As seen here, it takes the camera about 4 inches above the surface. Manipulating the legs, you can get about 5 inches. Brass 1/4 screw is a standard fit to your camera tripod connection:
On the opposite side there is a locking ring, convenient to operate with your fingers:
Looking at the feet, there are multiple non-slip dots
and en eyelet on one of the feet, intended to hang your camera on the nail in the wall:
That about exhausts overview of the Splat's external features, although I probably shouldn't have failed to mention pretty blue color. From here I moved on to test its functionality. I have started with easy stuff:
Sure enough, being rated to hold 2.6 lb (1200 g), Splat hasn't even noticed Yongnuo 560II' 350 g. The only thing I wanted to check here was the stability of the whole combo with the flash head directed forward at 90 degrees. No problem there at all.
Now, let's move to a bit more involved stuff. E-M1 with HLD-7 battery grip, both batteries in and 12-40/2.8 in front of it weighs 1165 g - that's just under claimed 1200 g (and probably right up there with wrist strap), and in my experience those claims are often a tad exaggerated. In practice, those exaggerations mean that as you approach the weight your support gizmo claims as max load, it may still hold but you need to be extra-careful with its position, angle, type of the surface etc. Slight deviation from optimal can lead to noticeable creep in the best case and send your camera down crashing in the worst.

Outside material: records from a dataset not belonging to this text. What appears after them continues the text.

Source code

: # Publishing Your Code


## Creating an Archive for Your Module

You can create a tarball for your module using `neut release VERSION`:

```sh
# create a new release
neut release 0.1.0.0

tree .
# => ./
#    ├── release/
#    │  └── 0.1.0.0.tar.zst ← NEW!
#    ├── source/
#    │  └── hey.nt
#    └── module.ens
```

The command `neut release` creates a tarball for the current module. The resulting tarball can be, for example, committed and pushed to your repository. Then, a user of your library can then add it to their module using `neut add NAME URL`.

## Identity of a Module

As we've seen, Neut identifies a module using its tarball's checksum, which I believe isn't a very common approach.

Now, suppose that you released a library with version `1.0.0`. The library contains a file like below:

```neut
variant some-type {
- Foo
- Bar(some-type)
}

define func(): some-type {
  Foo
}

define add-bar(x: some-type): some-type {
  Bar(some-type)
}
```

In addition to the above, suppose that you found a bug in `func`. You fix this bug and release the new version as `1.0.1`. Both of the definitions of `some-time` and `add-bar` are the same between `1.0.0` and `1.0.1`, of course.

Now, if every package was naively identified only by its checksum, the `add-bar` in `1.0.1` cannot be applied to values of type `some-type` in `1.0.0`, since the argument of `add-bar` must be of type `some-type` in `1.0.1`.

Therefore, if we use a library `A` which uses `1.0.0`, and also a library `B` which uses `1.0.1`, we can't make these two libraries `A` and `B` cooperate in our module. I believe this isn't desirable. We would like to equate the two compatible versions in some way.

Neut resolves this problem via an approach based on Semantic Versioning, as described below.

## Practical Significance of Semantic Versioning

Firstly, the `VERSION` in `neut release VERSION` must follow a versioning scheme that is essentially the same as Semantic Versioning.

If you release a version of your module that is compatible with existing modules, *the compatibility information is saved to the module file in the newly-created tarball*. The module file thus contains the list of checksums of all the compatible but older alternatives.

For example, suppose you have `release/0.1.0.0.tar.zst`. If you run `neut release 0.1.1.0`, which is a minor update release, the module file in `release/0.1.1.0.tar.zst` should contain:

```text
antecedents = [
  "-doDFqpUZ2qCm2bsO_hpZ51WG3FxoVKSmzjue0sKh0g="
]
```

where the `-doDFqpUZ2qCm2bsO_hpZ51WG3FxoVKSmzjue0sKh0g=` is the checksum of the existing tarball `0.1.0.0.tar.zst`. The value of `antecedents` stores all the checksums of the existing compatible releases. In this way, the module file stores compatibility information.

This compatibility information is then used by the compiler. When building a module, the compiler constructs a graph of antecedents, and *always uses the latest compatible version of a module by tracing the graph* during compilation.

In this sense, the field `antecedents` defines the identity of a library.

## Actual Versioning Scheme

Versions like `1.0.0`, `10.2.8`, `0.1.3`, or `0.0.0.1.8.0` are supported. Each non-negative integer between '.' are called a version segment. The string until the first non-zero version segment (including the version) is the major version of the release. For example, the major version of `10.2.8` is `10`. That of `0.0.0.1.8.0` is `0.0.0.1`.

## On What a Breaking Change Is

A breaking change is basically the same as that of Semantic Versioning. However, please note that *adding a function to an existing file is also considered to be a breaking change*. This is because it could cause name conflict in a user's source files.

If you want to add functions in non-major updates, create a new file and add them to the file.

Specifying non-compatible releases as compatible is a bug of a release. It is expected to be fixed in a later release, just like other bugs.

So, this test was to determine whether Splat is one of those accessories that formally match the specifications but require you to lower your expectations in real life situations, or it's truly useful within the parameters the manufacturer claims.

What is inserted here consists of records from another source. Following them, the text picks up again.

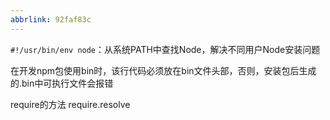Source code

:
 ```yaml
---
abbrlink: 92faf83c
---
```


`#!/usr/bin/env node`：从系统PATH中查找Node，解决不同用户Node安装问题

在开发npm包使用bin时，该行代码必须放在bin文件头部，否则，安装包后生成的.bin中可执行文件会报错


require的方法  require.resolve
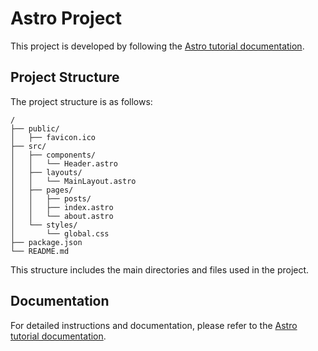 # Astro Project
This project is developed by following the [Astro tutorial documentation](https://docs.astro.build/en/getting-started/).

## Project Structure
The project structure is as follows:
```
/
├── public/
│   ├── favicon.ico
├── src/
│   ├── components/
│   │   └── Header.astro
│   ├── layouts/
│   │   └── MainLayout.astro
│   ├── pages/
│   │   ├── posts/
│   │   ├── index.astro
│   │   └── about.astro
│   └── styles/
│       └── global.css
├── package.json
└── README.md
```

This structure includes the main directories and files used in the project.

## Documentation
For detailed instructions and documentation, please refer to the [Astro tutorial documentation](https://docs.astro.build/en/getting-started/).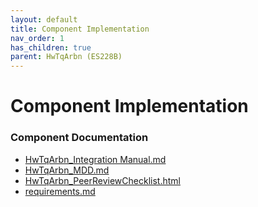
 ```yaml
---
layout: default
title: Component Implementation
nav_order: 1
has_children: true
parent: HwTqArbn (ES228B)
---
```

# Component Implementation
### Component Documentation

- [HwTqArbn_Integration Manual.md](doc/HwTqArbn_Integration%20Manual.md)
- [HwTqArbn_MDD.md](doc/HwTqArbn_MDD.md)
- [HwTqArbn_PeerReviewChecklist.html](doc/HwTqArbn_PeerReviewChecklist.html)
- [requirements.md](doc/requirements.md)

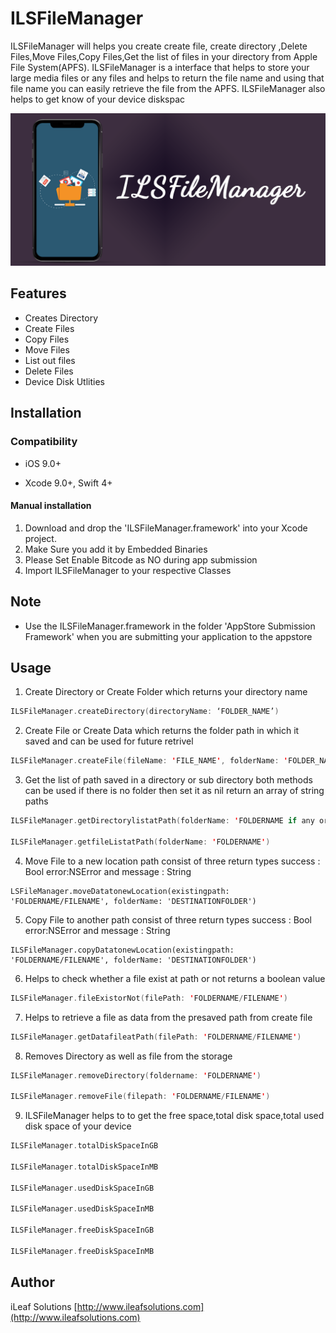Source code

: # ILSFileManager
ILSFileManager will helps you create create file, create directory ,Delete Files,Move Files,Copy Files,Get the list of files in your directory from Apple File System(APFS).
ILSFileManager is a interface that helps to store your large media files or any files and helps to return the file name and using that file name you can easily retrieve the file from the APFS.
ILSFileManager also helps to get know of your device diskspac

<img src="./Asset/art.png?raw=true">

## Features

* Creates Directory
* Create Files
* Copy Files
* Move Files
* List out files
* Delete Files
* Device Disk Utlities


## Installation

### Compatibility

-  iOS 9.0+

- Xcode 9.0+, Swift 4+

#### Manual installation
1. Download and drop the 'ILSFileManager.framework' into your Xcode project.
2. Make Sure you add it by Embedded Binaries
3. Please Set Enable Bitcode as NO during app submission
4. Import ILSFileManager to your respective Classes

## Note
- Use the ILSFileManager.framework in the folder 'AppStore Submission Framework' when you are submitting your application to the appstore



## Usage

1. Create Directory or Create Folder which returns your directory name
```swift
ILSFileManager.createDirectory(directoryName: ‘FOLDER_NAME’)
```

2. Create File or Create Data which returns the folder path in which it saved and can be used for future retrivel
```swift
ILSFileManager.createFile(fileName: 'FILE_NAME', folderName: 'FOLDER_NAME', data: 'DATA_TO_BE_SAVE.Extension(.jpg,.png,mov,.mp4,.pdf,etc..)')
```

3. Get the list of path saved in a directory or sub directory both methods can be used if there is no folder then set it as nil return an array of string paths
```swift
ILSFileManager.getDirectorylistatPath(folderName: 'FOLDERNAME if any or nil')

ILSFileManager.getfileListatPath(folderName: 'FOLDERNAME')
```

4. Move File to a new location path consist of three return types success : Bool error:NSError and message : String  
```swift 
LSFileManager.moveDatatonewLocation(existingpath: 'FOLDERNAME/FILENAME', folderName: 'DESTINATIONFOLDER')
```
5. Copy File to another path consist of three return types success : Bool error:NSError and message : String  
```swift 
ILSFileManager.copyDatatonewLocation(existingpath: 'FOLDERNAME/FILENAME', folderName: 'DESTINATIONFOLDER')

```

6. Helps to check whether a file exist at path or not returns a boolean value

```swift
ILSFileManager.fileExistorNot(filePath: 'FOLDERNAME/FILENAME')
```

7. Helps to retrieve a file as data from the presaved path from create file

```swift
ILSFileManager.getDatafileatPath(filePath: 'FOLDERNAME/FILENAME')

```
8. Removes Directory as well as file from the storage

```swift
ILSFileManager.removeDirectory(foldername: 'FOLDERNAME')

ILSFileManager.removeFile(filepath: 'FOLDERNAME/FILENAME')

```
9. ILSFileManager helps to to get the free space,total disk space,total used disk space of your device

```swift
ILSFileManager.totalDiskSpaceInGB

ILSFileManager.totalDiskSpaceInMB

ILSFileManager.usedDiskSpaceInGB

ILSFileManager.usedDiskSpaceInMB

ILSFileManager.freeDiskSpaceInGB

ILSFileManager.freeDiskSpaceInMB
```

## Author

iLeaf Solutions
[http://www.ileafsolutions.com](http://www.ileafsolutions.com)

Putting the combo on a tripod, I opted for the crash-forgiving airbed (you will notice the slight give under the Splat's legs), set it on the surface and probed its stability by pushing it in all directions with my hand. Not only did the legs hold firmly under camera's weight with no slightest tendency to creep down, the tripod also held very nicely against the side push - it returned to the vertical position unless I simply overturned it.
At this point I was ready to pronounce the Splat a smashing success and gather enough bravery to move outside and the the hard surface - not that it added much to the test above but the weather was nice and you may get tired of the sterile studio photos:
Just as sturdy and stable. No surprise there though, I wouldn't expect fresh air to influence Splat's performance. My next thought was to put a flash on top of the combo, but it felt like a pointless exercise. When I pushed the camera down with my hand applying force that obviously exceeded the weight of the flash, tripod held with reassuring firmness, without slightest feeling of being close to its maximum capability. So I changed my mind and decided to go for broke.
If I put my Zuiko 50-200 with tripod collar, EC-14 teleconverter and MMF-3 adapter on my E-M1 with battery grip, I am at 2065g! With that wrist strap, ~2100g - that'll show this little thing who is da boss.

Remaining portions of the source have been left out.